WHAT THIS TASK INVOLVES :: Among the entries below, determine how many lines contain the word "Господи" and state only that figure.

:: DATA TO USE ::

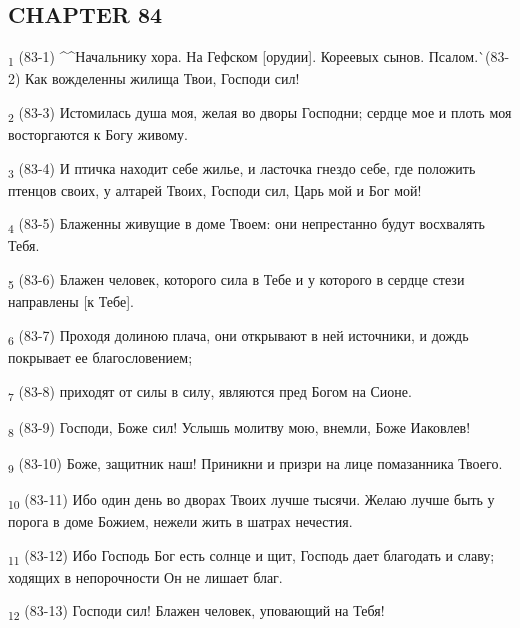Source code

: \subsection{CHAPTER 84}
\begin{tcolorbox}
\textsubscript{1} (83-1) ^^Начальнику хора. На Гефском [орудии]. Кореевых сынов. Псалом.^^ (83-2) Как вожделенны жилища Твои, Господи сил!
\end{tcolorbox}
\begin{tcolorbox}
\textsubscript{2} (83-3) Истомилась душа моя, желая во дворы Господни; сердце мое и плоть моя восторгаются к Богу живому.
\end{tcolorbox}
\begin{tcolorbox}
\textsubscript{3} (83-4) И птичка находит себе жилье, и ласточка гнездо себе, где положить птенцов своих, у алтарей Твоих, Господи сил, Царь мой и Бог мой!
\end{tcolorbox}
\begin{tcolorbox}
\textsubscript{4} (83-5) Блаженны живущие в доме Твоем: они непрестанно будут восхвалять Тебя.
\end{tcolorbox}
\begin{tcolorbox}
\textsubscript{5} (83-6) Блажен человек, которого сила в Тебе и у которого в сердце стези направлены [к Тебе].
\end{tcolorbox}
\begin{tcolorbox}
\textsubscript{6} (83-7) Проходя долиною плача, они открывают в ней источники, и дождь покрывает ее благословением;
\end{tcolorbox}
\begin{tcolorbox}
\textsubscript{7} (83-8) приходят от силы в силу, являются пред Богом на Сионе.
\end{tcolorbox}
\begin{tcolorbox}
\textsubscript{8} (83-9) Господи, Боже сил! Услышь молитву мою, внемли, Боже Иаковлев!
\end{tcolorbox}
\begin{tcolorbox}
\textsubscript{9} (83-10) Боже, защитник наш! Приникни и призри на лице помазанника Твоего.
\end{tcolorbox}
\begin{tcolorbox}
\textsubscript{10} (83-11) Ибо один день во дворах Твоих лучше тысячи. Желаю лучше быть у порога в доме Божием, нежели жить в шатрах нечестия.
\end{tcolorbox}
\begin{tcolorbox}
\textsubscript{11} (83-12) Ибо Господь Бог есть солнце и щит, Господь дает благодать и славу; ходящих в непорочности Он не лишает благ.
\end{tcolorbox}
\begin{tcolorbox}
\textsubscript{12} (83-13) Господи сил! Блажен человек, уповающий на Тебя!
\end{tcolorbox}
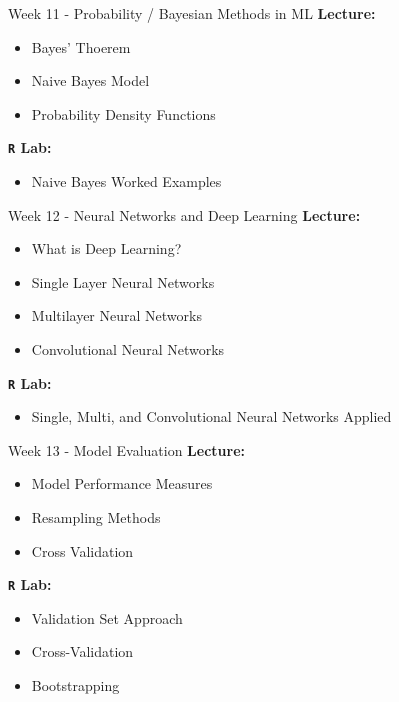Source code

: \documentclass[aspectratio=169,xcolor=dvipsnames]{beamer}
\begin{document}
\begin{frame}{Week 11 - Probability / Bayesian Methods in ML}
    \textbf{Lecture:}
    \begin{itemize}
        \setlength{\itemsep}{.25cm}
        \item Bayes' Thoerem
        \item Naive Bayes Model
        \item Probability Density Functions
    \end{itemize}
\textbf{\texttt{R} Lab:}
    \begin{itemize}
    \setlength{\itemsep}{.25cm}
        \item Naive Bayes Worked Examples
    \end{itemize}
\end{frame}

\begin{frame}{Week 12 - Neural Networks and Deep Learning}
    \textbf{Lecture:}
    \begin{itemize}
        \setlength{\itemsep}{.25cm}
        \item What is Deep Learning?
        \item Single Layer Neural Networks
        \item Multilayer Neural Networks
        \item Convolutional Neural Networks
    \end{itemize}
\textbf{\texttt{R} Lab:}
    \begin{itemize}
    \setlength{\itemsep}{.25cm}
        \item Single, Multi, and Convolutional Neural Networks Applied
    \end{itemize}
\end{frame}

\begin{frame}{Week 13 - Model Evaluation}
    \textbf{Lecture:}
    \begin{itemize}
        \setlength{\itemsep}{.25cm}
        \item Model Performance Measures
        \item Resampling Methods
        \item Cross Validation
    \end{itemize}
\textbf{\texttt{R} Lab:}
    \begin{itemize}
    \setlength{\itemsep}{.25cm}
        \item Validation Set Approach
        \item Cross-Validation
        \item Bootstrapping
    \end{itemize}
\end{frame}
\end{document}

:::
:: DATA TO USE ::

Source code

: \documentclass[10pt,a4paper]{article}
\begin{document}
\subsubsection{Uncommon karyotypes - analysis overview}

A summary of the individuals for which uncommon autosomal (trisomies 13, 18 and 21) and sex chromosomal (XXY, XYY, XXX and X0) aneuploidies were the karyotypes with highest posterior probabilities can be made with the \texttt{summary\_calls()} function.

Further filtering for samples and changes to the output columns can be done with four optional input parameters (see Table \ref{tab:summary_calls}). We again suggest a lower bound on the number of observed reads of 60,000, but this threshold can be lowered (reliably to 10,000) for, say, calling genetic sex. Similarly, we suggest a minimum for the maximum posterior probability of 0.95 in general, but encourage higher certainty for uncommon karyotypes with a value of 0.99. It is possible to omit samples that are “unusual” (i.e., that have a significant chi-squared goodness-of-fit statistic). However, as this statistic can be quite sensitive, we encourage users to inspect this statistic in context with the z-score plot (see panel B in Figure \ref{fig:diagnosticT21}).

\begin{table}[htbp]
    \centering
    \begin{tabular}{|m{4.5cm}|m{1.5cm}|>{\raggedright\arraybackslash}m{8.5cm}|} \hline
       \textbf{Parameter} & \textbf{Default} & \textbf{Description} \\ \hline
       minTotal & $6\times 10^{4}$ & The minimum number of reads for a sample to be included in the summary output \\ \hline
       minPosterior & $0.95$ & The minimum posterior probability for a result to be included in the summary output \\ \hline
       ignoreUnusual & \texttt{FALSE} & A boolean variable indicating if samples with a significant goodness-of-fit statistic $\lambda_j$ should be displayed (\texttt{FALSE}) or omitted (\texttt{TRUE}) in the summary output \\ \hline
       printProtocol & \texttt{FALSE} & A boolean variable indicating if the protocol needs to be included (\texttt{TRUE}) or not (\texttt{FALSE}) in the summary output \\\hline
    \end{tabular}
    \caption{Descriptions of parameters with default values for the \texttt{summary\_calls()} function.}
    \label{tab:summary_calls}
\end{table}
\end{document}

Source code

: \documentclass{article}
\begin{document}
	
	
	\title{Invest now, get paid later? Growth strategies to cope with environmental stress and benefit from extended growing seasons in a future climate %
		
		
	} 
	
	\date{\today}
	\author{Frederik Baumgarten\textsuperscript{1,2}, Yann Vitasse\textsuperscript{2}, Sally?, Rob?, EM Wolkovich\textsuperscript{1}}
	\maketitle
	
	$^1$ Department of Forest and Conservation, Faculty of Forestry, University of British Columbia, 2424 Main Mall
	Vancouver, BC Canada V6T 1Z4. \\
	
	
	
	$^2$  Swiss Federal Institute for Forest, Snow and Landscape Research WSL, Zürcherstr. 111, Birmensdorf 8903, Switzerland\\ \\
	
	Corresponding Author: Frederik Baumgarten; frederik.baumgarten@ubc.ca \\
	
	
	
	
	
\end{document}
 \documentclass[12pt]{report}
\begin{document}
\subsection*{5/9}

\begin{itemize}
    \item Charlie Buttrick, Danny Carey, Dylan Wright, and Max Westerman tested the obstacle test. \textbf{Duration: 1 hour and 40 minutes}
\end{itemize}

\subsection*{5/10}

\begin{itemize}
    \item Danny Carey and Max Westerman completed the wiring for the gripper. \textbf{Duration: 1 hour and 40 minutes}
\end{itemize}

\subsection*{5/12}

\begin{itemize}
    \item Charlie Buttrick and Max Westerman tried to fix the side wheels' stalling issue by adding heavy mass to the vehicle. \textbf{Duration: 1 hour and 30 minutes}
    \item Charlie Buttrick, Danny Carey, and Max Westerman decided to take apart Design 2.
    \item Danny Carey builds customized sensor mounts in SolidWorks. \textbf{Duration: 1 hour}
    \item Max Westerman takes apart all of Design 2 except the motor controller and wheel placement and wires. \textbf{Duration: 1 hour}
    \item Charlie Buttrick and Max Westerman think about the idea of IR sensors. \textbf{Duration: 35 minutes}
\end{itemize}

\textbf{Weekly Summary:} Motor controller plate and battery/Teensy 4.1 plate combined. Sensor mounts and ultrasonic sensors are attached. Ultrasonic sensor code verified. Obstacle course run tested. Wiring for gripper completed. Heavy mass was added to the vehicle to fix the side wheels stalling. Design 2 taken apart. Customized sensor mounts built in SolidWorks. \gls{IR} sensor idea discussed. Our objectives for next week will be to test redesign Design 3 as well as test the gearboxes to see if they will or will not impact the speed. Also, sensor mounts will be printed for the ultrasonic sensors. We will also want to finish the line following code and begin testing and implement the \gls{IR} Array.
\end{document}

:::

ANSWER BOX :: 4